Kiddie peril: children are not spared in Agnieszka Holland's "Green Border" / Photo courtesy of Kino Lorber.

Kiddie peril: children are not spared in Agnieszka Holland's "Green Border" / Photo courtesy of Kino Lorber.

Perhaps Holland's secret lies in how she fits comfortably in a sort of cultural no man’s land: Europe and America, film and episodic TV. Her mother was Catholic, and her father was Jewish. She came of age under communism and thrived in democracy. Far from embracing show business without looking back, she never loses an innate sense of anger. Do yourself a favor and track down her miniseries “Burning Bush” (2013), a heartbreaking, compelling look at a group of university students who took to immolation by setting themselves on fire as the only way to protest the late sixties Soviet invasion of Poland.   

Holland’s duality extends to the qualities of her work. She is always both serious-minded and entertaining. But perhaps “entertaining” sounds glib in light of the tragedies she contemplates. The choral structure of “Green Border,” telling the story through the alternate point of view of several characters, may remind you of “Traffic” (Steven Soderbergh, 2000) or "Amores Perros" (Alejandro González Iñárritu, 2000). Chapter headers parcel out the narrative, adding a sense of propulsion to the events. At one point, some characters perform a rescue operation with the stamina of a gang pulling up a pulse-pounding heist. The suspense helps you to bear with the despair. 

The things that get you and stick to your mind are sometimes in the margins: the black, pregnant girl cruelly tossed over the fence by jocular guards. You see how propaganda mutates into belief and manifests through violence: a veteran soldier indoctrinates Jan about how the refugees are “human missiles” deployed by Putin against their homeland. Jan’s pregnant girlfriend tells off Julia’s humanist stance, telling her migrants are “animals.” The insult reverberates several scenes later when we see the shell-shocked black, who is - was - as pregnant as the young Polish woman spewing hate. 

Racism is at the heart of the anti-migration movement in Western countries. Holland finds a compelling way of implying it without using words.
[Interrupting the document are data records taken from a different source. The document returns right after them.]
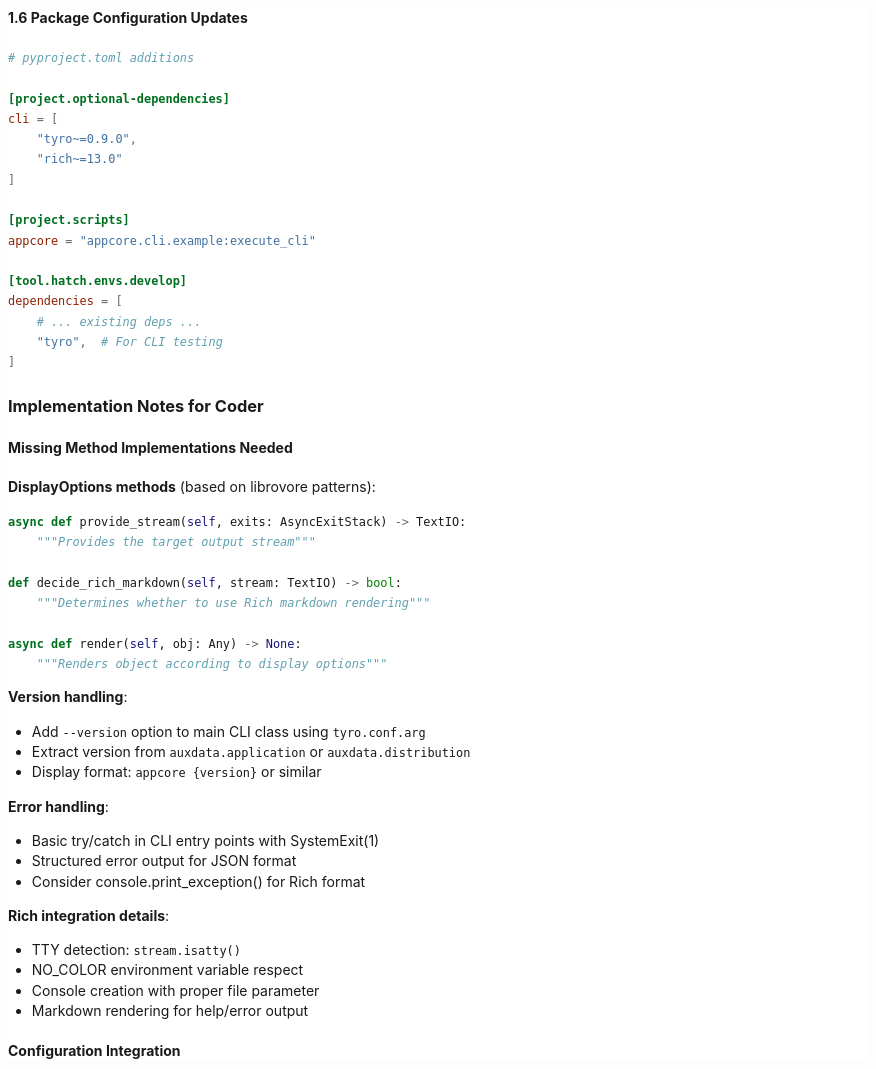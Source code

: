 #### 1.6 Package Configuration Updates
```toml
# pyproject.toml additions

[project.optional-dependencies]
cli = [
    "tyro~=0.9.0",
    "rich~=13.0"
]

[project.scripts]
appcore = "appcore.cli.example:execute_cli"

[tool.hatch.envs.develop]
dependencies = [
    # ... existing deps ...
    "tyro",  # For CLI testing
]
```

### Implementation Notes for Coder

#### Missing Method Implementations Needed

**DisplayOptions methods** (based on librovore patterns):
```python
async def provide_stream(self, exits: AsyncExitStack) -> TextIO:
    """Provides the target output stream"""

def decide_rich_markdown(self, stream: TextIO) -> bool:
    """Determines whether to use Rich markdown rendering"""

async def render(self, obj: Any) -> None:
    """Renders object according to display options"""
```

**Version handling**:
- Add `--version` option to main CLI class using `tyro.conf.arg`
- Extract version from `auxdata.application` or `auxdata.distribution`
- Display format: `appcore {version}` or similar

**Error handling**:
- Basic try/catch in CLI entry points with SystemExit(1)
- Structured error output for JSON format
- Consider console.print_exception() for Rich format

**Rich integration details**:
- TTY detection: `stream.isatty()`
- NO_COLOR environment variable respect
- Console creation with proper file parameter
- Markdown rendering for help/error output

#### Configuration Integration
It is not a spoiler to say that Poland opened its borders to Ukrainian refugees as Vladimir Putin’s Russia started its invasion. It was all over the news. In "Green Border," the guards throw brown babies through barbed wire with zeal. The next day, the same men open their arms to hold blond, blue-eyed European toddlers the next day. Why would that be? What’s the distinction? Oh, yeah. It’s the color of their skin. It's no fault of the Ukrainians running for safety, but the contrast will make your blood boil. That is what Holland wants you to feel. May that indignation grow into empathy.